In all honesty, there IS a way to stop the lift, because someone, somewhere was monitoring it, perhaps from a camouflaged duck blind, and a speaker strung up in the pines bellowed: “GET OFF THE TRACK!” and stopped the T-bar. Easier said than done, pal! The Shanghai Contortionist Triplets, the Bolshoi Ballet AND Gumby now had nothing on me. I think at this point, my brother may have helped slide me to the side, much like one removes a disabled car from the middle of the highway to the shoulder. There may have even been some clapping involved.

After successfully riding the T-bar to the top of the bigger slope, I felt a sense of accomplishment. I was on the top of the world. Literally. But, alas, pride comes before the fall. Literally. I pushed off. I was weaving nicely, smoothly from side to side, actually “turning” my skis 180 degrees from one direction to another, switchblading back and forth across the downward course. This was a cinch! But I was also picking up speed, and was soon completely out of control. Unable to turn. Bombing. “LOOK OUT!” I shrieked to everyone in my way. “Everyone” wisely moved. Except the two little nine-year-olds. Just standing there in the middle of the slope, chewing the fat. “LOOK OUT!” Through my tearing eyes I could see a look of utter joint disgust shooting my way from the two immobile snow princesses.“I CAN’T STOP!”Like it says on the hypochondriac’s tombstone: “I told you I was sick.” Well, I told those ski brats.

WHIZZ! I sliced over the backs of their skis.
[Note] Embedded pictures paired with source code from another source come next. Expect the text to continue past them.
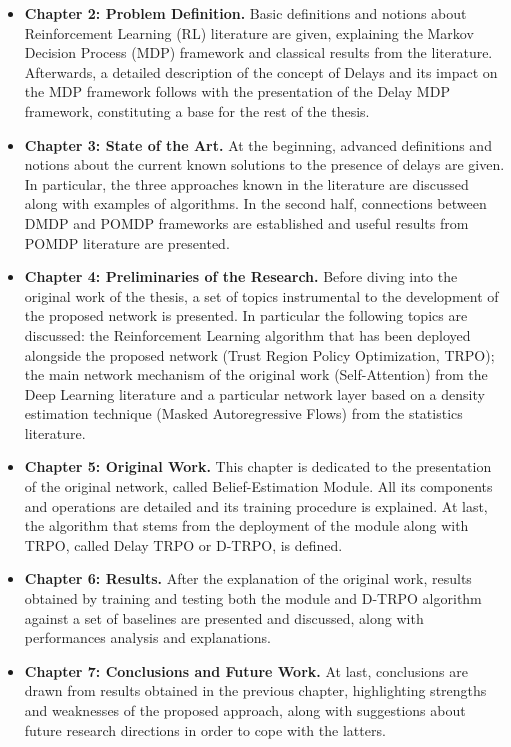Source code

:     \begin{itemize}
        \setlength\itemsep{0.05em}
        \item\textbf{Chapter 2: Problem Definition.} Basic definitions and notions about Reinforcement Learning (RL) literature are given, explaining the Markov Decision Process (MDP) framework and classical results from the literature. Afterwards, a detailed description of the concept of Delays and its impact on the MDP framework follows with the presentation of the Delay MDP framework, constituting a base for the rest of the thesis.
        \item\textbf{Chapter 3: State of the Art.} At the beginning, advanced definitions and notions about the current known solutions to the presence of delays are given. In particular, the three approaches known in the literature are discussed along with examples of algorithms. In the second half, connections between DMDP and POMDP frameworks are established and useful results from POMDP literature are presented. 
        \item\textbf{Chapter 4: Preliminaries of the Research.} Before diving into the original work of the thesis, a set of topics instrumental to the development of the proposed network is presented. In particular the following topics are discussed: the Reinforcement Learning algorithm that has been deployed alongside the proposed network (Trust Region Policy Optimization, TRPO); the main network mechanism of the original work (Self-Attention) from the Deep Learning literature and a particular network layer based on a density estimation technique (Masked Autoregressive Flows) from the statistics literature.
        \item\textbf{Chapter 5: Original Work.} This chapter is dedicated to the presentation of the original network, called Belief-Estimation Module. All its components and operations are detailed and its training procedure is explained. At last, the algorithm that stems from the deployment of the module along with TRPO, called Delay TRPO or D-TRPO, is defined. 
        \item\textbf{Chapter 6: Results.} After the explanation of the original work, results obtained by training and testing both the module and D-TRPO algorithm against a set of baselines are presented and discussed, along with performances analysis and explanations.
        \item\textbf{Chapter 7: Conclusions and Future Work.} At last, conclusions are drawn from results obtained in the previous chapter, highlighting strengths and weaknesses of the proposed approach, along with suggestions about future research directions in order to cope with the latters.
    \end{itemize}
At this point I was going SO fast and was SO seized with terror, that I had to stop myself the third way that one can stop on skis: wiping out. Basically, you just sit down. Going 100mph. Rumpety-bumpety-bumpety-bump. (You don’t stop immediately.) My head was bobbing like a buoy as IT skied down the slopes. My knit hat was left at the feet of Jasmine and Ariel. I was pretty far away from them by the time I came to a complete halt. “ARE YOU GOING TO BUY US NEW SKIS?!!” Jasmine shouted down to me. By the way they were dressed--suited up in Olympian Alpine gear--it was clear that Mommy and Daddy did not need ME to contribute a cent to anything involving their royal highnesses. I crawled upslope on all fours to retrieve my hat.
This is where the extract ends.